X

8 Mart için kadınlar fotoğrafladı: iPhone 12 ile çekilmiş serileri keşfedin

8 Mart Dünya Kadınlar Günü yaklaşıyor. Bu önemli gün için Apple çok anlamlı bir çalışmaya imza atmış. Dünyanın dört bir yanından kadın fotoğrafçılar iPhone 12 modellerindeki gelişmiş kamera sistemlerinden yararlanarak cinsiyet konusunu ve 2021’de kadın olmanın çalışmalarını nasıl etkilediğini ele aldılar. Amerika Birleşik Devletleri ve Kanada’dan Şili, Rusya, Birleşik Arap Emirlikleri, Japonya’ya ve daha birçok ülkeye uzanan bu koleksiyon, sonsuz yeteneklere sahip, ilham verici kadınlara ışık tutuyor, kız kardeşlik kavramını tanıtıyor ve insanı kendisi üzerine düşünmeye teşvik ediyor.
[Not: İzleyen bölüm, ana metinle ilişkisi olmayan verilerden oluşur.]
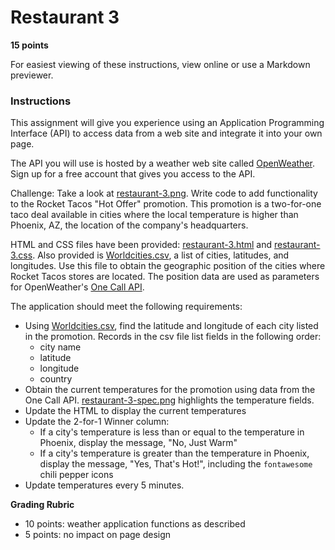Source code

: # Restaurant 3

**15 points**

For easiest viewing of these instructions, view online or use a Markdown previewer.

### Instructions

This assignment will give you experience using an Application Programming Interface (API) to access data from a web site and integrate it into your own page.

The API you will use is hosted by a weather web site called [OpenWeather](https://openweathermap.org/). Sign up for a free account that gives you access to the API.

Challenge: Take a look at [restaurant-3.png](restaurant-3.png). Write code to add functionality to the Rocket Tacos "Hot Offer" promotion. This promotion is a two-for-one taco deal available in cities where the local temperature is higher than Phoenix, AZ, the location of the company's headquarters.

HTML and CSS files have been provided: [restaurant-3.html](restaurant-3.html) and [restaurant-3.css](restaurant-3.css). Also provided is [Worldcities.csv](Worldcities.csv), a list of cities, latitudes, and longitudes. Use this file to obtain the geographic position of the cities where Rocket Tacos stores are located. The position data are used as parameters for OpenWeather's [One Call API](https://openweathermap.org/api/one-call-api). 

The application should meet the following requirements:

* Using [Worldcities.csv](Worldcities.csv), find the latitude and longitude of each city listed in the promotion. Records in the csv file list fields in the following order:
  * city name
  * latitude
  * longitude
  * country 
* Obtain the current temperatures for the promotion  using data from the One Call API. [restaurant-3-spec.png](restaurant-3-spec.png) highlights the temperature fields.
* Update the HTML to display the current temperatures
* Update the 2-for-1 Winner column:
  * If a city's temperature is less than or equal to the temperature in Phoenix, display the message, "No, Just Warm"
  * If a city's temperature is greater than the temperature in Phoenix, display the message, "Yes, That's Hot!", including the `fontawesome` chili pepper icons
* Update temperatures every 5 minutes.

**Grading Rubric**

* 10 points: weather application functions as described 
* 5 points: no impact on page design
 
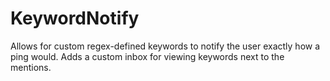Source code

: # KeywordNotify

Allows for custom regex-defined keywords to notify the user exactly how a ping would. Adds a custom inbox for viewing keywords next to the mentions.
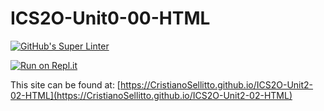 # ICS2O-Unit0-00-HTML

[![GitHub's Super Linter](https://github.com/CristianoSellitto/ICS2O-Unit2-02-HTML/workflows/GitHub's%20Super%20Linter/badge.svg)](https://github.com/CristianoSellitto/ICS2O-Unit2-02-HTML/actions)

[![Run on Repl.it](https://repl.it/badge/github/CristianoSellitto/ICS2O-Unit2-02-HTML)](https://repl.it/github/CristianoSellitto/ICS2O-Unit2-02-HTML)

This site can be found at: [https://CristianoSellitto.github.io/ICS2O-Unit2-02-HTML](https://CristianoSellitto.github.io/ICS2O-Unit2-02-HTML)
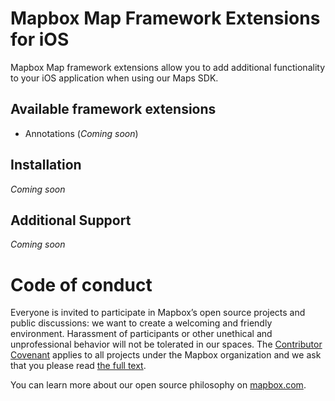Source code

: # Mapbox Map Framework Extensions for iOS

Mapbox Map framework extensions allow you to add additional functionality to your iOS application when using our Maps SDK.

## Available framework extensions
- Annotations (_Coming soon_)

## Installation
_Coming soon_

## Additional Support
_Coming soon_

# Code of conduct

Everyone is invited to participate in Mapbox’s open source projects and public discussions: we want to create a welcoming and friendly environment. Harassment of participants or other unethical and unprofessional behavior will not be tolerated in our spaces. The [Contributor Covenant](http://contributor-covenant.org) applies to all projects under the Mapbox organization and we ask that you please read [the full text](http://contributor-covenant.org/version/1/2/0/).

You can learn more about our open source philosophy on [mapbox.com](https://www.mapbox.com/about/open/).

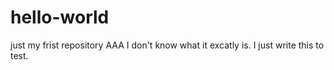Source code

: # hello-world
just my frist repository AAA
I don't know what it excatly is. I just write this to test.
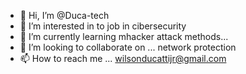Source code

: - 👋 Hi, I’m @Duca-tech
- 👀 I’m interested in to job in cibersecurity 
- 🌱 I’m currently learning mhacker attack methods...
- 💞️ I’m looking to collaborate on ... network protection
- 📫 How to reach me ... wilsonducattijr@gmail.com

<!---
Duca-tech/Duca-tech is a ✨ special ✨ repository because its `README.md` (this file) appears on your GitHub profile.
You can click the Preview link to take a look at your changes.
--->
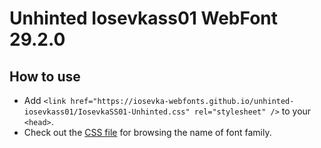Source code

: # Unhinted Iosevkass01 WebFont 29.2.0

## How to use

- Add `<link href="https://iosevka-webfonts.github.io/unhinted-iosevkass01/IosevkaSS01-Unhinted.css" rel="stylesheet" />` to your `<head>`.
- Check out the [CSS file](./IosevkaSS01-Unhinted.css) for browsing the name of font family.
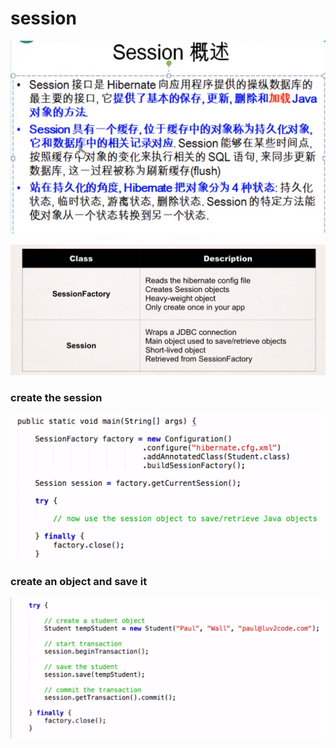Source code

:# session

![](../.gitbook/assets/image%20%2897%29.png)

![](../.gitbook/assets/image%20%2888%29.png)

### create the session

![](../.gitbook/assets/image%20%2873%29.png)

### create an object and save it

![](../.gitbook/assets/image%20%2883%29.png)


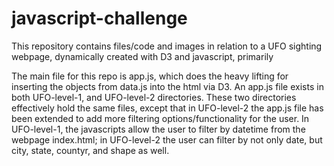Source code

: # javascript-challenge

This repository contains files/code and images in relation to a UFO sighting webpage, dynamically created with D3 and javascript, primarily

The main file for this repo is app.js, which does the heavy lifting for inserting the objects from data.js into the html via D3. An app.js file exists in both UFO-level-1, and UFO-level-2 directories. These two directories effectively hold the same files, except that in UFO-level-2 the app.js file has been extended to add more filtering options/functionality for the user. In UFO-level-1, the javascripts allow the user to filter by datetime from the webpage index.html; in UFO-level-2 the user can filter by not only date, but city, state, countyr, and shape as well.  

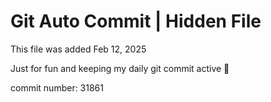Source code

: # Git Auto Commit | Hidden File

This file was added Feb 12, 2025

Just for fun and keeping my daily git commit active 🤪

commit number: 31861
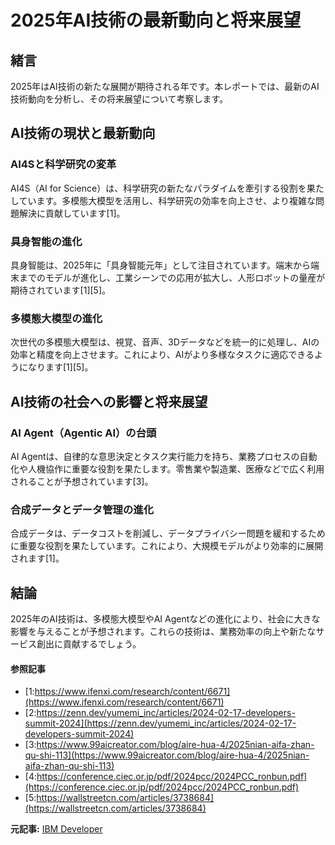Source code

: # 2025年AI技術の最新動向と将来展望

## 緒言

2025年はAI技術の新たな展開が期待される年です。本レポートでは、最新のAI技術動向を分析し、その将来展望について考察します。

## AI技術の現状と最新動向

### AI4Sと科学研究の変革

AI4S（AI for Science）は、科学研究の新たなパラダイムを牽引する役割を果たしています。多模態大模型を活用し、科学研究の効率を向上させ、より複雑な問題解決に貢献しています[1]。

### 具身智能の進化

具身智能は、2025年に「具身智能元年」として注目されています。端末から端末までのモデルが進化し、工業シーンでの応用が拡大し、人形ロボットの量産が期待されています[1][5]。

### 多模態大模型の進化

次世代の多模態大模型は、視覚、音声、3Dデータなどを統一的に処理し、AIの効率と精度を向上させます。これにより、AIがより多様なタスクに適応できるようになります[1][5]。

## AI技術の社会への影響と将来展望

### AI Agent（Agentic AI）の台頭

AI Agentは、自律的な意思決定とタスク実行能力を持ち、業務プロセスの自動化や人機協作に重要な役割を果たします。零售業や製造業、医療などで広く利用されることが予想されています[3]。

### 合成データとデータ管理の進化

合成データは、データコストを削減し、データプライバシー問題を緩和するために重要な役割を果たしています。これにより、大規模モデルがより効率的に展開されます[1]。

## 結論

2025年のAI技術は、多模態大模型やAI Agentなどの進化により、社会に大きな影響を与えることが予想されます。これらの技術は、業務効率の向上や新たなサービス創出に貢献するでしょう。

#### 参照記事
- [1:https://www.ifenxi.com/research/content/6671](https://www.ifenxi.com/research/content/6671)
- [2:https://zenn.dev/yumemi_inc/articles/2024-02-17-developers-summit-2024](https://zenn.dev/yumemi_inc/articles/2024-02-17-developers-summit-2024)
- [3:https://www.99aicreator.com/blog/aire-hua-4/2025nian-aifa-zhan-qu-shi-113](https://www.99aicreator.com/blog/aire-hua-4/2025nian-aifa-zhan-qu-shi-113)
- [4:https://conference.ciec.or.jp/pdf/2024pcc/2024PCC_ronbun.pdf](https://conference.ciec.or.jp/pdf/2024pcc/2024PCC_ronbun.pdf)
- [5:https://wallstreetcn.com/articles/3738684](https://wallstreetcn.com/articles/3738684)


**元記事:** [IBM Developer](https://developer.ibm.com/events/generative-ai-hackathon-with-ibm-granite/)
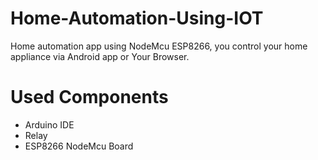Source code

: # Home-Automation-Using-IOT

Home automation app using NodeMcu ESP8266, you control your home appliance via Android app or Your Browser.

# Used Components 

  - Arduino IDE
  - Relay 
  - ESP8266 NodeMcu Board
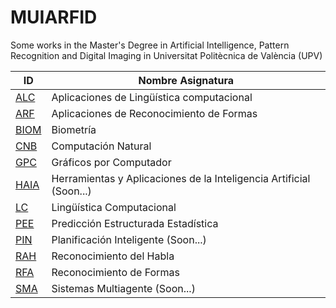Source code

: # MUIARFID
Some works in the Master's Degree in Artificial Intelligence, Pattern Recognition and Digital Imaging in Universitat Politècnica de València (UPV)


| ID | Nombre Asignatura |
| ------------- | ------------- |
| [ALC](./ALC) | Aplicaciones de Lingüística computacional |
| [ARF](./ARF)  | Aplicaciones de Reconocimiento de Formas |
| [BIOM](./BIOM)  | Biometría |
| [CNB](./CNB)  | Computación Natural |
| [GPC](./GPC)  | Gráficos por Computador  |
| [HAIA](./HAIA) | Herramientas y Aplicaciones de la Inteligencia Artificial (Soon...) |
| [LC](./LC)  | Lingüística Computacional  |
| [PEE](./PEE)  | Predicción Estructurada Estadística |
| [PIN](./PIN)  | Planificación Inteligente (Soon...)  |
| [RAH](./RAH)  | Reconocimiento del Habla  |
| [RFA](./RFA)  | Reconocimiento de Formas  |
| [SMA](./SMA)  | Sistemas Multiagente (Soon...)  |
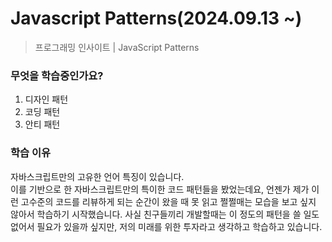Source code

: # Javascript Patterns(2024.09.13 ~)

> 프로그래밍 인사이트 | JavaScript Patterns

### 무엇을 학습중인가요?
1. 디자인 패턴
2. 코딩 패턴
3. 안티 패턴

### 학습 이유
자바스크립트만의 고유한 언어 특징이 있습니다.<br>
이를 기반으로 한 자바스크립트만의 특이한 코드 패턴들을 봤었는데요, 언젠가 제가 이런 고수준의 코드를 리뷰하게 되는 순간이 왔을 때 못 읽고 쩔쩔매는 모습을 보고 싶지 않아서 학습하기 시작했습니다. 사실 친구들끼리 개발할때는 이 정도의 패턴을 쓸 일도 없어서 필요가 있을까 싶지만, 저의 미래를 위한 투자라고 생각하고 학습하고 있습니다.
iPhone, tüm dünyadan kadın fotoğrafçılar grubuna 2021’de kadın olmak ve cinsiyet konularını fotoğraflayıp araştırmaları ve daha önce erkeklerin egemenliğinde olan fotoğrafçılık alanında daha iyi rekabet edebilmeleri için güç veriyor. Onlara her gün yaşanan samimi anlardan daha büyük ve önemli olaylara kadar her şeyi fotoğraflamaları için güç veren bir araç olan iPhone, bu sanatçıların yeni sesleri, haberleri ve resimleri geniş kitlelere ulaştırmalarına imkan veriyor.

Kadınların ilham veren fotoğraf serileri

“Benim alanımda eşitlik, daha iyi bir dünyaya dair genel söylenceleri, kavramları ve algıları şekillendiren fotoğrafların seçiminde kadınların ve siyahilerin, yerlilerin ve beyaz olmayan insanların daha fazla söz sahibi olması anlamına geliyor.” — Vanessa Charlot (Amerika Birleşik Devletleri)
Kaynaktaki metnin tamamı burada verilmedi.